◆ **Your objective**: Show all the lines in the data below that include the word "governance".

Data records START

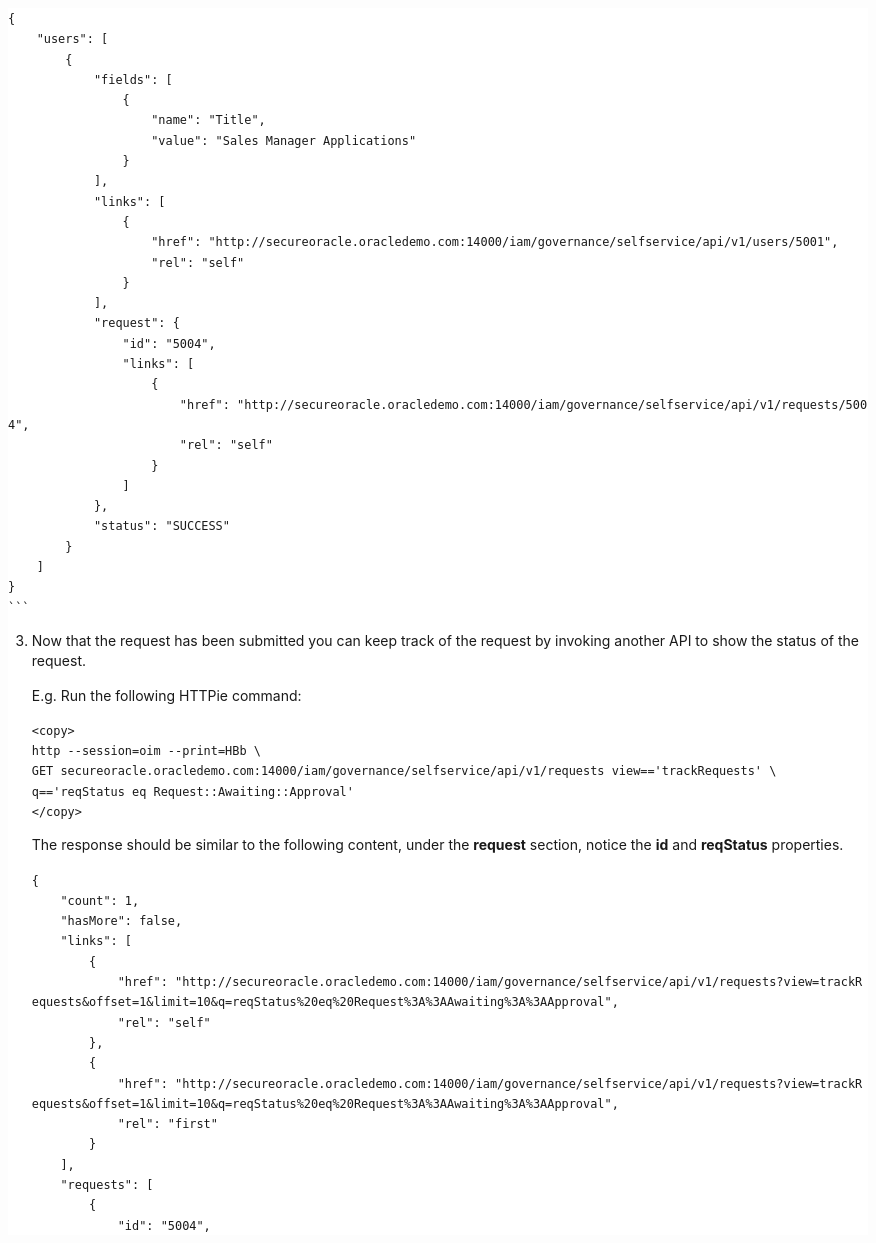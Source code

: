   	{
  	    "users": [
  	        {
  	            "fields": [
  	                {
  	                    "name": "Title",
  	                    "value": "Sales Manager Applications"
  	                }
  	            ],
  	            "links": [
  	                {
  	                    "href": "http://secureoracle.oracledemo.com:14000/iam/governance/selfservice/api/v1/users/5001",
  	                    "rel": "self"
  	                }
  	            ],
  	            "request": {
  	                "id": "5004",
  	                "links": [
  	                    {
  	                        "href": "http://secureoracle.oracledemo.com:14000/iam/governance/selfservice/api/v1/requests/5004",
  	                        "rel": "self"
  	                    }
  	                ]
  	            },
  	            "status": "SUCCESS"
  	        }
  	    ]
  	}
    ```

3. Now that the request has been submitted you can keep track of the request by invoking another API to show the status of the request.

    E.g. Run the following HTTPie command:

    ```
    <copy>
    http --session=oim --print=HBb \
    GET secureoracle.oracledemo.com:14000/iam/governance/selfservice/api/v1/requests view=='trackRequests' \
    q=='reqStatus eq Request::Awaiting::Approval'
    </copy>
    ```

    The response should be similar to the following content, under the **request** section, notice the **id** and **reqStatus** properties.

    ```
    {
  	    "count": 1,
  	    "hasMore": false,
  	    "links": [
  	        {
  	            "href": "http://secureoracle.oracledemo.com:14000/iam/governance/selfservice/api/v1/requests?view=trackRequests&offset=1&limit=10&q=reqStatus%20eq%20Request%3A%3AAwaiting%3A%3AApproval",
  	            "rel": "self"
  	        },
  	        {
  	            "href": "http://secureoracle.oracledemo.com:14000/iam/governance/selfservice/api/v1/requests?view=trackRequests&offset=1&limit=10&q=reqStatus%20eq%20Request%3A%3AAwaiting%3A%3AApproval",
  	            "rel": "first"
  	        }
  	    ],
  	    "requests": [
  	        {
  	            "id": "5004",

Data records END

◆ **Completed exercise**:
  	                    "href": "http://secureoracle.oracledemo.com:14000/iam/governance/selfservice/api/v1/users/5001",
  	                        "href": "http://secureoracle.oracledemo.com:14000/iam/governance/selfservice/api/v1/requests/5004",
    GET secureoracle.oracledemo.com:14000/iam/governance/selfservice/api/v1/requests view=='trackRequests' \
  	            "href": "http://secureoracle.oracledemo.com:14000/iam/governance/selfservice/api/v1/requests?view=trackRequests&offset=1&limit=10&q=reqStatus%20eq%20Request%3A%3AAwaiting%3A%3AApproval",
  	            "href": "http://secureoracle.oracledemo.com:14000/iam/governance/selfservice/api/v1/requests?view=trackRequests&offset=1&limit=10&q=reqStatus%20eq%20Request%3A%3AAwaiting%3A%3AApproval",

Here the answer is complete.